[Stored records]
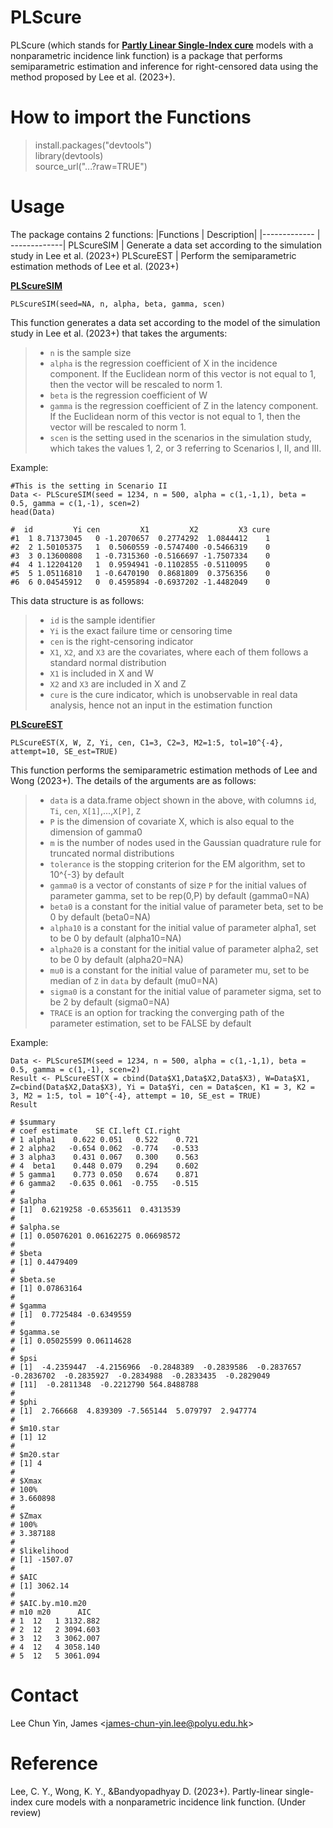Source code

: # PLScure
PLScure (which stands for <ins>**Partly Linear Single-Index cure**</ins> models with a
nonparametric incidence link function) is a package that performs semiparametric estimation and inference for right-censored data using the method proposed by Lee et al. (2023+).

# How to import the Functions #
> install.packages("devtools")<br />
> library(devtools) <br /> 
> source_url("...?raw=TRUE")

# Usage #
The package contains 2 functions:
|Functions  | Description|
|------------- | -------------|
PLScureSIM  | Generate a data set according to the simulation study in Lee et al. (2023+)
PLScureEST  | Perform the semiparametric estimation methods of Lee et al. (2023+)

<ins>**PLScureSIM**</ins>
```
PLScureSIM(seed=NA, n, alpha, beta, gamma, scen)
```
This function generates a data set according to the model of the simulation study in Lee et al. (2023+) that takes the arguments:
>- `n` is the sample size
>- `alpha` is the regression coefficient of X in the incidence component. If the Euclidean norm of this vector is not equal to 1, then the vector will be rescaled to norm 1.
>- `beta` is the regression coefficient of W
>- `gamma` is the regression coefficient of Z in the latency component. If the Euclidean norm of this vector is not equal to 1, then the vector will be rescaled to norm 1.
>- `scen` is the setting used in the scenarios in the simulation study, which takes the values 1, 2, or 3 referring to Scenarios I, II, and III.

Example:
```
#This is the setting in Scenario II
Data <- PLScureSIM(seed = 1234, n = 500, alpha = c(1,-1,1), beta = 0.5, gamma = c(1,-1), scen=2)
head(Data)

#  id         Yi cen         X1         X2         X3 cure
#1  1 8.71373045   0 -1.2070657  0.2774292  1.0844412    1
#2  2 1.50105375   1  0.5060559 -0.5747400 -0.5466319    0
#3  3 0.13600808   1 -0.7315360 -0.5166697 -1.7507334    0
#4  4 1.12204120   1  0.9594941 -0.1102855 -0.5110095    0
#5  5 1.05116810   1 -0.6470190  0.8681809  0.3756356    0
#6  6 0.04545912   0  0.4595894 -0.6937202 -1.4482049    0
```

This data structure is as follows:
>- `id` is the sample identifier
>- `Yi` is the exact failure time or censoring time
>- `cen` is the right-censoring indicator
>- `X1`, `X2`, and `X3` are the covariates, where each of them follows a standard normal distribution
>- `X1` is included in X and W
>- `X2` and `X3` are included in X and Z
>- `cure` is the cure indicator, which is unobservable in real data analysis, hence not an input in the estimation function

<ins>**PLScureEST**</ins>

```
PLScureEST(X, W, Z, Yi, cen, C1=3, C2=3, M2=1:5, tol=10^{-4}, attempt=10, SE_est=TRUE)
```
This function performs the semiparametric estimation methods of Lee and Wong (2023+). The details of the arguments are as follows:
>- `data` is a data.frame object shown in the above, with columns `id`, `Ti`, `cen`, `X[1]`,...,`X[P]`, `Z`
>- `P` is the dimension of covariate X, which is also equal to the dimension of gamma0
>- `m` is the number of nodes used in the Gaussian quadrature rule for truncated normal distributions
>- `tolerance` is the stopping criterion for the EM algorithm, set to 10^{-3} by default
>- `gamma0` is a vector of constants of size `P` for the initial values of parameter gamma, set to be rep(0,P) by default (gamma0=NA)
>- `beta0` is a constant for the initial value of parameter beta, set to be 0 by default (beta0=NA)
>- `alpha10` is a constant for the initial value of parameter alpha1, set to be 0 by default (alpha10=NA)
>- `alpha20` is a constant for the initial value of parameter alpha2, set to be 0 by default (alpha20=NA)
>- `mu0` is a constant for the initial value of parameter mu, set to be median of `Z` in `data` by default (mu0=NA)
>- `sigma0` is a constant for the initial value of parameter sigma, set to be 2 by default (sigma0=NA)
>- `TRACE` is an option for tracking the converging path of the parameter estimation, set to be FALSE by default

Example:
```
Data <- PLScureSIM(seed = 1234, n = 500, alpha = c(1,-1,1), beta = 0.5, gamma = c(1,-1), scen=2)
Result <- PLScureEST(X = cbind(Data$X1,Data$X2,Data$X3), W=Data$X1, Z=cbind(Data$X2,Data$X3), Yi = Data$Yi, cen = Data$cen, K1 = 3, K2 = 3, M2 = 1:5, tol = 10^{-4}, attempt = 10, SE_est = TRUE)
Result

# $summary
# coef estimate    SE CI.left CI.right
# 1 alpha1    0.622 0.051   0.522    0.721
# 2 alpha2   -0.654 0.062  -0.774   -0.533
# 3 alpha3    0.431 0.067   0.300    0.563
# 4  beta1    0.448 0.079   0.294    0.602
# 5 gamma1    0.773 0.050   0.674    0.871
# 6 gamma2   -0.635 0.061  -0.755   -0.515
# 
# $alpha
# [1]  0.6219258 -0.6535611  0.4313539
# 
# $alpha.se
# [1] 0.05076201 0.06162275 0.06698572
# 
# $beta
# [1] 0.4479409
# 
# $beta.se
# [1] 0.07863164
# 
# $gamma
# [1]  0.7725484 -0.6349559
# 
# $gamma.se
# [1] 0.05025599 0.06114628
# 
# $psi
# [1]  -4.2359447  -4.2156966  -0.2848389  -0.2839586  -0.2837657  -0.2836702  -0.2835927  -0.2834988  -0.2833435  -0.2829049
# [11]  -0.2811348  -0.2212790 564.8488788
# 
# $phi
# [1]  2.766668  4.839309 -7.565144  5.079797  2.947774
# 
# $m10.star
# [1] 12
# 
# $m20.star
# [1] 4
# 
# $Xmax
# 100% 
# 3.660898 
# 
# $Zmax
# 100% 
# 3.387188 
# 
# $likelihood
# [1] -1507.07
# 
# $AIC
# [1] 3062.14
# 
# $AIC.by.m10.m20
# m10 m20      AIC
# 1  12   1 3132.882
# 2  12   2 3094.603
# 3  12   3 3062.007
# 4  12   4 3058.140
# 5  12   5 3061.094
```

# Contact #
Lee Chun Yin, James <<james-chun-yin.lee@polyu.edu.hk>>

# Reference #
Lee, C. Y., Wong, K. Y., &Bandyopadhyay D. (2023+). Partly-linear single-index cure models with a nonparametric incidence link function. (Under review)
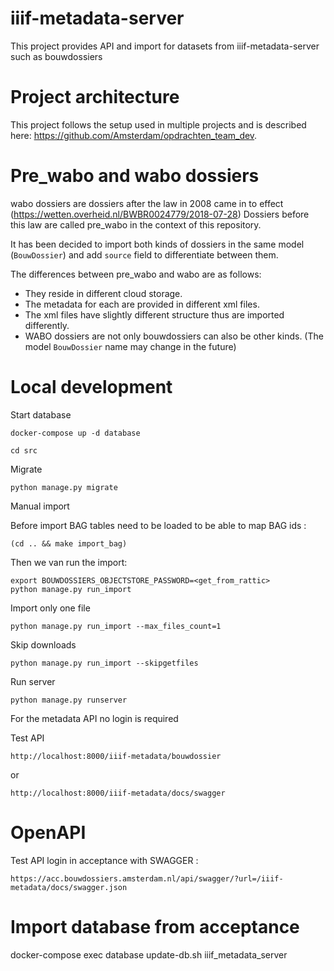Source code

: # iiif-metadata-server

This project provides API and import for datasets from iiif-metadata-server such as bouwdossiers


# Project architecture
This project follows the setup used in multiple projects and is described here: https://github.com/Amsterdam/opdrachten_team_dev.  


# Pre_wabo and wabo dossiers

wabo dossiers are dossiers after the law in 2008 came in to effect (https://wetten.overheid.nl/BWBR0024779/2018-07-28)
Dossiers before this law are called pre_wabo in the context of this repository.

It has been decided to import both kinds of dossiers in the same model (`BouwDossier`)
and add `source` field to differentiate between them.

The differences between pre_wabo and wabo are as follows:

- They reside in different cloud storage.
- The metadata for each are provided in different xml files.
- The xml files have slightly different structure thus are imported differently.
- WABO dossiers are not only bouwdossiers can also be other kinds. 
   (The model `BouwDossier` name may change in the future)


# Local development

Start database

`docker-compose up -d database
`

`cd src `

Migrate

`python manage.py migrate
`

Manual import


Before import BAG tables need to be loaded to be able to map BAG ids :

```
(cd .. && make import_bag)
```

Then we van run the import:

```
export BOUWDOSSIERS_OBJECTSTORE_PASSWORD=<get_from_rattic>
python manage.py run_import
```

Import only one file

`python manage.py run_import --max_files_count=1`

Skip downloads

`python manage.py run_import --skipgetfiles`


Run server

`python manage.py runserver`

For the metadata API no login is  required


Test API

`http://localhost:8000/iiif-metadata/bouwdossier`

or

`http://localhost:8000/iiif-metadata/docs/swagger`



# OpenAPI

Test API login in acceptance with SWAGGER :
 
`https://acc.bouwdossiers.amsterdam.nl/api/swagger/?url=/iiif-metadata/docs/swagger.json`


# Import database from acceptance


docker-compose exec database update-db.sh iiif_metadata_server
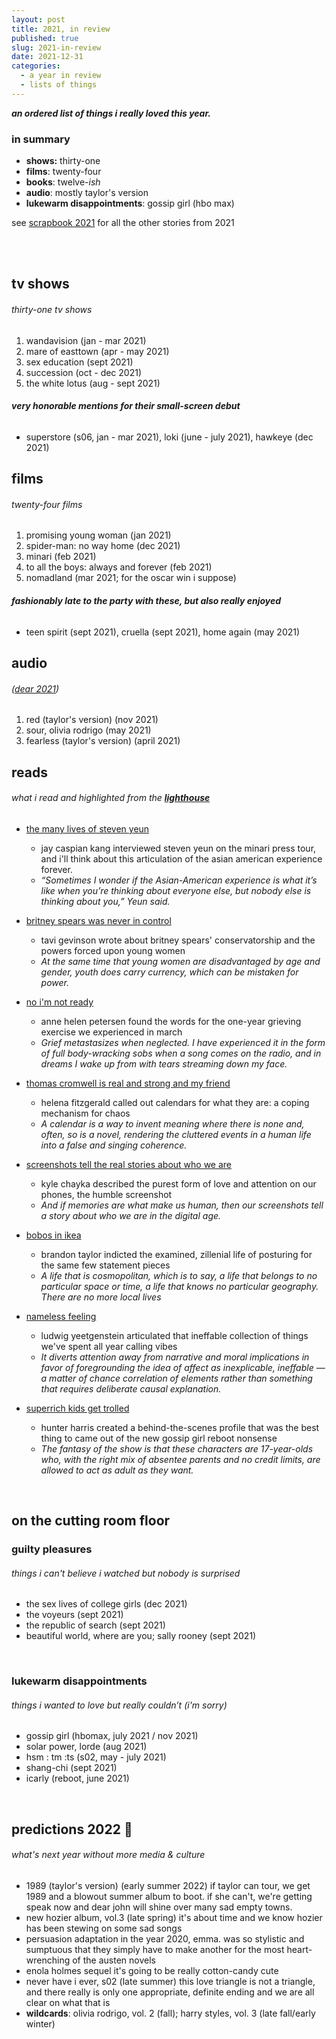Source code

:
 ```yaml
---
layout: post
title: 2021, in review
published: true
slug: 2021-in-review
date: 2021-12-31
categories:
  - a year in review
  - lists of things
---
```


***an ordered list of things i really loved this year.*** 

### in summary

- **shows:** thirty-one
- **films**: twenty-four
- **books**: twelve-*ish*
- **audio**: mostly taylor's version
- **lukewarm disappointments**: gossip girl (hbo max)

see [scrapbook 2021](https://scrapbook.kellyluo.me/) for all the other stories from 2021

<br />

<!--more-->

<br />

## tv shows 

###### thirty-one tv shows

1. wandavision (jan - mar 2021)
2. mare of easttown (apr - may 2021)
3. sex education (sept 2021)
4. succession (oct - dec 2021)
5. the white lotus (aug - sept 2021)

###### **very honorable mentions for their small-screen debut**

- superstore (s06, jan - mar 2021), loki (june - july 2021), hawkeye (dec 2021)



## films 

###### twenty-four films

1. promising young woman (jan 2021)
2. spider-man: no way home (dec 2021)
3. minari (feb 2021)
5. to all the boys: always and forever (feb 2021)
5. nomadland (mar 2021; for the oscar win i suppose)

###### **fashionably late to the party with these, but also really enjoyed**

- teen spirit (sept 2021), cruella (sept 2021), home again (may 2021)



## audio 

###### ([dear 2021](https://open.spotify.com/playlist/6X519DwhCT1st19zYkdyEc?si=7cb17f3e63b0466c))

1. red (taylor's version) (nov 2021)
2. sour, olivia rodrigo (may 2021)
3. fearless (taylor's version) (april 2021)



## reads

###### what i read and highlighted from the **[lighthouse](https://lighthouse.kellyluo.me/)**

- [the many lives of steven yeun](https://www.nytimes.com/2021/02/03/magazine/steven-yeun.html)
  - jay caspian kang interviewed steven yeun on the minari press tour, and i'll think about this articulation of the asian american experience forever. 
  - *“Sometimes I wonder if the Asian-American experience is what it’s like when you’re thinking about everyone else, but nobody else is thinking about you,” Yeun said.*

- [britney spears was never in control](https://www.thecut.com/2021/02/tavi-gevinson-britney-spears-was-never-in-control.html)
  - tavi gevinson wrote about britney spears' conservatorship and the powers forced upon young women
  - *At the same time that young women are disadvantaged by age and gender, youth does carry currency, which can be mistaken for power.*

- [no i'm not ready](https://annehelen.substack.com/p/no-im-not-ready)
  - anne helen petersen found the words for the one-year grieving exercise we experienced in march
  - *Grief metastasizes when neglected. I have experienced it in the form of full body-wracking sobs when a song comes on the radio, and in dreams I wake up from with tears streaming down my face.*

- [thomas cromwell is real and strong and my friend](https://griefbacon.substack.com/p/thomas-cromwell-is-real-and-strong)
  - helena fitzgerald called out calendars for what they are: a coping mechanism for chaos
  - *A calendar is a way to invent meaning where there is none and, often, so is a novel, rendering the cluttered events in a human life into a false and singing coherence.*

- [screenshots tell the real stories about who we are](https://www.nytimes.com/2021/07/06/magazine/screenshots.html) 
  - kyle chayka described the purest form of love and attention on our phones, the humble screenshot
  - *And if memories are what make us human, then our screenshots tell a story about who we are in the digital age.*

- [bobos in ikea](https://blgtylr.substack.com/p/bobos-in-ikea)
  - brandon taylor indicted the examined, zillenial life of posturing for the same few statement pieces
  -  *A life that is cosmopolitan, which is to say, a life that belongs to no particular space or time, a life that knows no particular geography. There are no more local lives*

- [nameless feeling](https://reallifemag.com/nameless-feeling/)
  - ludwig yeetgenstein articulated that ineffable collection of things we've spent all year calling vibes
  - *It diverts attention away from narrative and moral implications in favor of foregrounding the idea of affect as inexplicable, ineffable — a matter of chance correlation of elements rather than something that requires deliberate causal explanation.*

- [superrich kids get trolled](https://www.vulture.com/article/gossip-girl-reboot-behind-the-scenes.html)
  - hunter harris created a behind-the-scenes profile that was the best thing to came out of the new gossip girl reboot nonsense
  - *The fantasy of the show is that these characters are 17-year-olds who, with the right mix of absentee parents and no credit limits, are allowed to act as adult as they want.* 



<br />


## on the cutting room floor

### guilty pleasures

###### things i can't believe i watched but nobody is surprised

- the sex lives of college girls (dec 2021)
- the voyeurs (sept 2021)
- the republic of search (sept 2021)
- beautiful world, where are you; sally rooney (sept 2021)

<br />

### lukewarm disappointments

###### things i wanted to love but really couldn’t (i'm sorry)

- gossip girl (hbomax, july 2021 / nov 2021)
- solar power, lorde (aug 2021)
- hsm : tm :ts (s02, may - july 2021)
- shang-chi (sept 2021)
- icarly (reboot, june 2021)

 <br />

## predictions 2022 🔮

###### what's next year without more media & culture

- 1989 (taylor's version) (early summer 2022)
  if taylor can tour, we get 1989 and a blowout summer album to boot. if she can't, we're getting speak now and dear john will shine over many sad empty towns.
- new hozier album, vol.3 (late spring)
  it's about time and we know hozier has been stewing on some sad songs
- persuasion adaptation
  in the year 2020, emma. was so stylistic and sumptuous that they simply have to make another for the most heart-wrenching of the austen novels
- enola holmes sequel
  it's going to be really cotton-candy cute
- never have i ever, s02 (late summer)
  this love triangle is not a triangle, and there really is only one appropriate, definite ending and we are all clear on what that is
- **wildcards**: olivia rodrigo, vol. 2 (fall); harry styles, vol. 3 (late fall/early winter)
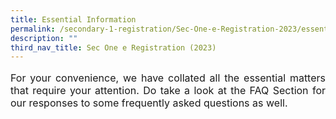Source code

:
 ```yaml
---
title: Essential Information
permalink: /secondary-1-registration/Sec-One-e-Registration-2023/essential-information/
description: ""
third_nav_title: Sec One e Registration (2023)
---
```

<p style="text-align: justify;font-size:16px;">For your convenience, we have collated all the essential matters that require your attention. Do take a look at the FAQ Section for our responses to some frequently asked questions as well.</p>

▶ WORK TASK: Search the entries above for the word "women" and count the lines that hold it. Reply with only that number.

▶ EXERCISE OUTPUT: 2